-- Exercise objective --
Filter the listing below, copying every line in which the word "subset" appears.

[[ Task input, beginning ]]

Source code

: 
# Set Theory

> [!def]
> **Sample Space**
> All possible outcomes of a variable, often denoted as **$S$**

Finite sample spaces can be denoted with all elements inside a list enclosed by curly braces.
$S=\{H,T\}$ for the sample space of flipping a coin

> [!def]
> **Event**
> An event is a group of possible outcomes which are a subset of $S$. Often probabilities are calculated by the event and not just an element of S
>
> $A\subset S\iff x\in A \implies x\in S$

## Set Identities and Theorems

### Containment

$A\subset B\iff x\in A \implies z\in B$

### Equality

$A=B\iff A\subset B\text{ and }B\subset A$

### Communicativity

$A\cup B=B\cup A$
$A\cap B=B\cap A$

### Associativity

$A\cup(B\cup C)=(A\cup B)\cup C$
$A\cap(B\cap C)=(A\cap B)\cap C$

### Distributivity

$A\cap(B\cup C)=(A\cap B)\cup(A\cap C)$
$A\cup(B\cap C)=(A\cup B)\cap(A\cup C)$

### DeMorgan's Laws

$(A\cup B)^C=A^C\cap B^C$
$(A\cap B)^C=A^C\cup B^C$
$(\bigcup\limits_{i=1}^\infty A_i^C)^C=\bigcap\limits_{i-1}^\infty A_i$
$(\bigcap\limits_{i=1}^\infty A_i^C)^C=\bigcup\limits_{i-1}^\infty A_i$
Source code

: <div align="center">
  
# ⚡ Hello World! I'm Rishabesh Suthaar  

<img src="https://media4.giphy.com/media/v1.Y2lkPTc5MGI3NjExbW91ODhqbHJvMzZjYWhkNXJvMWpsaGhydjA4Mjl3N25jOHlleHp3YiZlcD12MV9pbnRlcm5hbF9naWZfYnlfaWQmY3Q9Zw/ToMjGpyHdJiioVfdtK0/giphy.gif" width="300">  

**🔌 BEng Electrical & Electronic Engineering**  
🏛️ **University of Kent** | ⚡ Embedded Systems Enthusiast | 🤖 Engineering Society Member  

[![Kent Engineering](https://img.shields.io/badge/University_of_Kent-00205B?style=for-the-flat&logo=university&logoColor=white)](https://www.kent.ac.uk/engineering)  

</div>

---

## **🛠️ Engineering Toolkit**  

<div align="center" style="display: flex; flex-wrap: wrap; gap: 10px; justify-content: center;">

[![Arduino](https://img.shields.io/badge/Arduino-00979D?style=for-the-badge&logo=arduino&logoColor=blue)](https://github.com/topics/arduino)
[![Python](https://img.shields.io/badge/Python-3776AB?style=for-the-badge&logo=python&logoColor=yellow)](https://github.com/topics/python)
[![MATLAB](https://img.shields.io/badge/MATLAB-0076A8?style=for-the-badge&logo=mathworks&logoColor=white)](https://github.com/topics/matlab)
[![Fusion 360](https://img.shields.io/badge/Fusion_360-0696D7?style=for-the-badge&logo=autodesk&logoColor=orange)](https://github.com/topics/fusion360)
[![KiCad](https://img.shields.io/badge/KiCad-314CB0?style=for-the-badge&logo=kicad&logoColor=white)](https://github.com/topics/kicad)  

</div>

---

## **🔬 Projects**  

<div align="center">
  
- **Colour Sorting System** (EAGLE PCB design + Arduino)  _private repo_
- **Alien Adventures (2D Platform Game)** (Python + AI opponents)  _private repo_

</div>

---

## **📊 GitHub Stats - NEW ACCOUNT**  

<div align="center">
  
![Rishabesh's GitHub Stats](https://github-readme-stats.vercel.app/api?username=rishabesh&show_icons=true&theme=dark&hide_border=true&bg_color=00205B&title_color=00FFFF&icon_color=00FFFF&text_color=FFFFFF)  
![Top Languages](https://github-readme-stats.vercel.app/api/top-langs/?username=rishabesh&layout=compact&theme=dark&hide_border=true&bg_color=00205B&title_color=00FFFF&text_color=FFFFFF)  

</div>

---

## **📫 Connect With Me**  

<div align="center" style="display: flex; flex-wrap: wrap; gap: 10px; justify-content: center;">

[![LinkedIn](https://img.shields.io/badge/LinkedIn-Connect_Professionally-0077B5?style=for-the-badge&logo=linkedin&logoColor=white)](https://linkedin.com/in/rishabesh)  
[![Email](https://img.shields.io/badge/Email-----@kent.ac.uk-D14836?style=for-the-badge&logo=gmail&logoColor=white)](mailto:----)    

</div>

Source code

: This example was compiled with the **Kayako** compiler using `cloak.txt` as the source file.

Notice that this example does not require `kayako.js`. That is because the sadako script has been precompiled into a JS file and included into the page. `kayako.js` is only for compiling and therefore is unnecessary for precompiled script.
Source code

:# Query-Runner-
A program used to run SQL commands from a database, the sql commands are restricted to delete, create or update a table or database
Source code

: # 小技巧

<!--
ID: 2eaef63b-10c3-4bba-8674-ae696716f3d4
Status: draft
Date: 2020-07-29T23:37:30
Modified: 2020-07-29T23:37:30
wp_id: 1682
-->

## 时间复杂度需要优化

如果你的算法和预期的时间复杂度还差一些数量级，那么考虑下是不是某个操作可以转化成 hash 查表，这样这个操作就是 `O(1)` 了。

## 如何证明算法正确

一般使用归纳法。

[[ Task input, end ]]

-- Solution for this exercise --
> An event is a group of possible outcomes which are a subset of $S$. Often probabilities are calculated by the event and not just an element of S
> $A\subset S\iff x\in A \implies x\in S$
$A\subset B\iff x\in A \implies z\in B$
$A=B\iff A\subset B\text{ and }B\subset A$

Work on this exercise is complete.